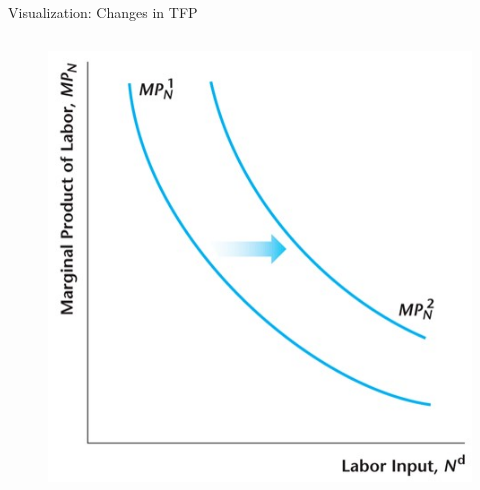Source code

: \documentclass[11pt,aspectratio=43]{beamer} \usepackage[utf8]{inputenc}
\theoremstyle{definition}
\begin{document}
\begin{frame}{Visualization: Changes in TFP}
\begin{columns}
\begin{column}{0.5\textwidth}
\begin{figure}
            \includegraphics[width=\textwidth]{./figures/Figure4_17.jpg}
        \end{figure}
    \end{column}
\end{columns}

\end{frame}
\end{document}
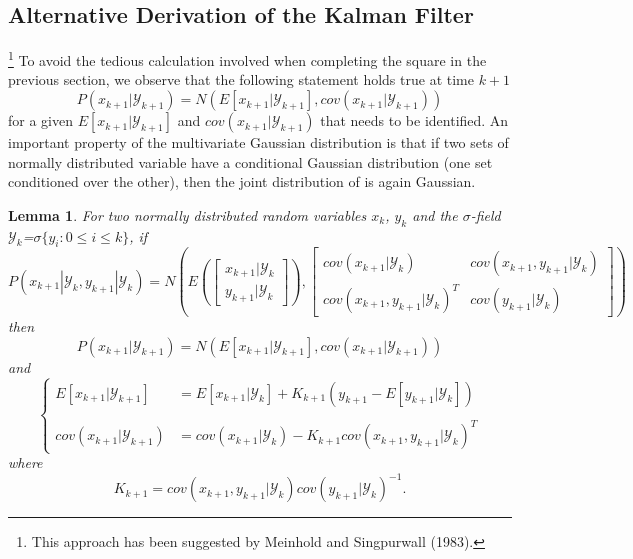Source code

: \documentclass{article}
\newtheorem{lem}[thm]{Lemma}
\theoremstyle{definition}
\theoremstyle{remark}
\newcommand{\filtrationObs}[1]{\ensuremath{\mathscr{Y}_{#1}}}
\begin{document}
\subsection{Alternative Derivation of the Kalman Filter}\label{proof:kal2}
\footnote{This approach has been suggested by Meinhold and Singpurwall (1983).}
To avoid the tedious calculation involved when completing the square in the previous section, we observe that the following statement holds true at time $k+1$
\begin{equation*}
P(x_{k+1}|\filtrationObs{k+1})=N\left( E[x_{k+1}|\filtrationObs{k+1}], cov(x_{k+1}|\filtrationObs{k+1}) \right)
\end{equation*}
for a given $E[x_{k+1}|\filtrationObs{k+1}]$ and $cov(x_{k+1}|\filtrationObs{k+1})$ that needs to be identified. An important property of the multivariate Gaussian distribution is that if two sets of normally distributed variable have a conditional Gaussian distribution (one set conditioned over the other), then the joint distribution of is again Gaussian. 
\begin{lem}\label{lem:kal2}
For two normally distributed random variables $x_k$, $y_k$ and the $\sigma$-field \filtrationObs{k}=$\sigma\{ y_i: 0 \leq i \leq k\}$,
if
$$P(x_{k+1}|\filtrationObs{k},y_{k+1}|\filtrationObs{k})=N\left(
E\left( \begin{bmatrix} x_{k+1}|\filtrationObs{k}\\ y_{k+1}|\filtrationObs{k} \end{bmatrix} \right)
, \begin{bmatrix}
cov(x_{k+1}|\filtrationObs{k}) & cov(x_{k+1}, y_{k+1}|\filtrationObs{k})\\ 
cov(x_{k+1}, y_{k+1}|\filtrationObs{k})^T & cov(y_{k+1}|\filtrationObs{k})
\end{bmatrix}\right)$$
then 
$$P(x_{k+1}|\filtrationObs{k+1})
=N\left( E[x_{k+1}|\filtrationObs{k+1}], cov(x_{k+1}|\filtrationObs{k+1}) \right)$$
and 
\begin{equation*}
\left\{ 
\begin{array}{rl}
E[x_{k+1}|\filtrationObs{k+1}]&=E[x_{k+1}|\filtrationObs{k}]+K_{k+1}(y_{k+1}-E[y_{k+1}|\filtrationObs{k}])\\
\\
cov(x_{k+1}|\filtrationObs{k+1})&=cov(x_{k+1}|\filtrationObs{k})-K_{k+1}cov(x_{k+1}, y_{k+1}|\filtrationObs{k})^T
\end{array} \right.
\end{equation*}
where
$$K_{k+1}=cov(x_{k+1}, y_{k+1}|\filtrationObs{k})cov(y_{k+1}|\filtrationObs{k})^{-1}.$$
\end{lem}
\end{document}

*The task*. Please go through the data and copy each line containing the word "left".

*Answer to the problem*.
P(x_{k+1}|\filtrationObs{k+1})=N\left( E[x_{k+1}|\filtrationObs{k+1}], cov(x_{k+1}|\filtrationObs{k+1}) \right)
$$P(x_{k+1}|\filtrationObs{k},y_{k+1}|\filtrationObs{k})=N\left(
E\left( \begin{bmatrix} x_{k+1}|\filtrationObs{k}\\ y_{k+1}|\filtrationObs{k} \end{bmatrix} \right)
=N\left( E[x_{k+1}|\filtrationObs{k+1}], cov(x_{k+1}|\filtrationObs{k+1}) \right)$$
\left\{ 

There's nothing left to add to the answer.